ACTIVITY =
Without carrying over a single picture, write out the records below exactly.

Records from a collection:

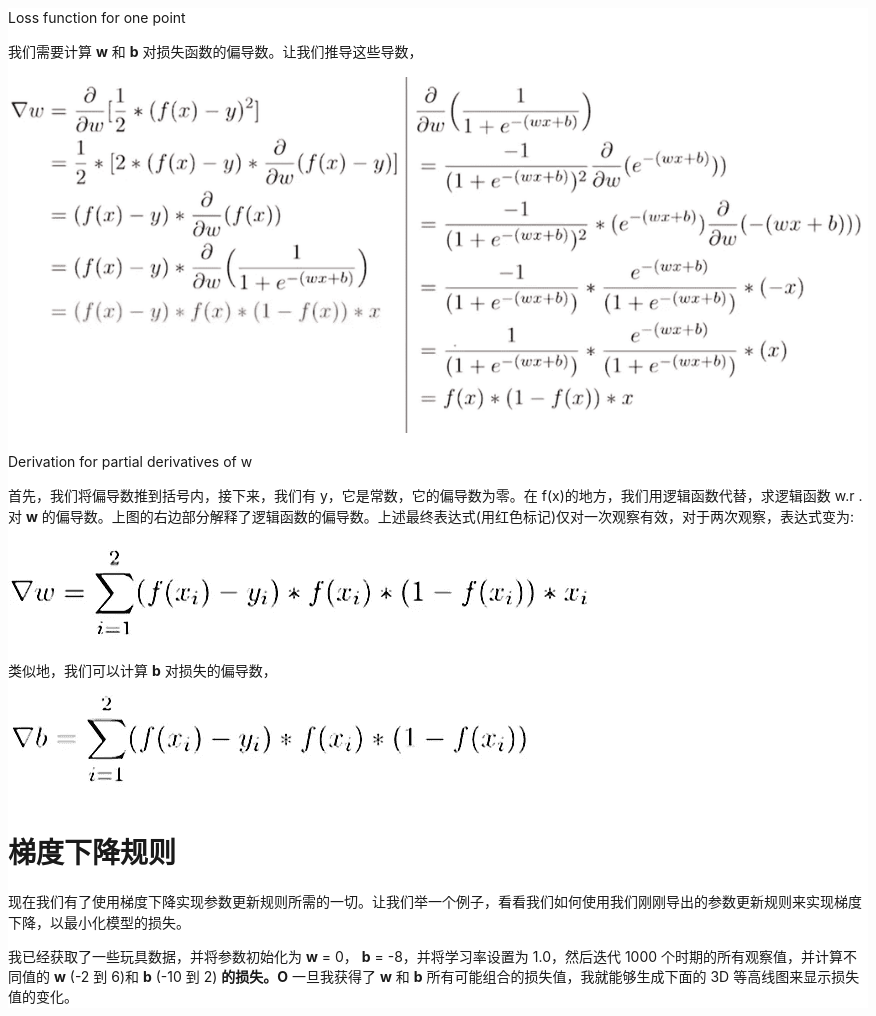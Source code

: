 Loss function for one point

我们需要计算 **w** 和 **b** 对损失函数的偏导数。让我们推导这些导数，

![](img/5547010f7941f2486459d08a091fcc82.png)

Derivation for partial derivatives of w

首先，我们将偏导数推到括号内，接下来，我们有 y，它是常数，它的偏导数为零。在 f(x)的地方，我们用逻辑函数代替，求逻辑函数 w.r .对 **w** 的偏导数。上图的右边部分解释了逻辑函数的偏导数。上述最终表达式(用红色标记)仅对一次观察有效，对于两次观察，表达式变为:

![](img/e9cafdf925fdc20dbf434933db2bcbaa.png)

类似地，我们可以计算 **b** 对损失的偏导数，

![](img/b94fb59549fc54f70b3294b1ca5bbd81.png)

# 梯度下降规则

现在我们有了使用梯度下降实现参数更新规则所需的一切。让我们举一个例子，看看我们如何使用我们刚刚导出的参数更新规则来实现梯度下降，以最小化模型的损失。

我已经获取了一些玩具数据，并将参数初始化为 **w** = 0， **b** = -8，并将学习率设置为 1.0，然后迭代 1000 个时期的所有观察值，并计算不同值的 **w** (-2 到 6)和 **b** (-10 到 2) **的损失。O** 一旦我获得了 **w** 和 **b** 所有可能组合的损失值，我就能够生成下面的 3D 等高线图来显示损失值的变化。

SOLUTION TO THIS EXERCISE =
Source code

: Loss function for one point

我们需要计算 **w** 和 **b** 对损失函数的偏导数。让我们推导这些导数，

![](img/5547010f7941f2486459d08a091fcc82.png)

Derivation for partial derivatives of w

首先，我们将偏导数推到括号内，接下来，我们有 y，它是常数，它的偏导数为零。在 f(x)的地方，我们用逻辑函数代替，求逻辑函数 w.r .对 **w** 的偏导数。上图的右边部分解释了逻辑函数的偏导数。上述最终表达式(用红色标记)仅对一次观察有效，对于两次观察，表达式变为:

![](img/e9cafdf925fdc20dbf434933db2bcbaa.png)

类似地，我们可以计算 **b** 对损失的偏导数，

![](img/b94fb59549fc54f70b3294b1ca5bbd81.png)

# 梯度下降规则

现在我们有了使用梯度下降实现参数更新规则所需的一切。让我们举一个例子，看看我们如何使用我们刚刚导出的参数更新规则来实现梯度下降，以最小化模型的损失。

我已经获取了一些玩具数据，并将参数初始化为 **w** = 0， **b** = -8，并将学习率设置为 1.0，然后迭代 1000 个时期的所有观察值，并计算不同值的 **w** (-2 到 6)和 **b** (-10 到 2) **的损失。O** 一旦我获得了 **w** 和 **b** 所有可能组合的损失值，我就能够生成下面的 3D 等高线图来显示损失值的变化。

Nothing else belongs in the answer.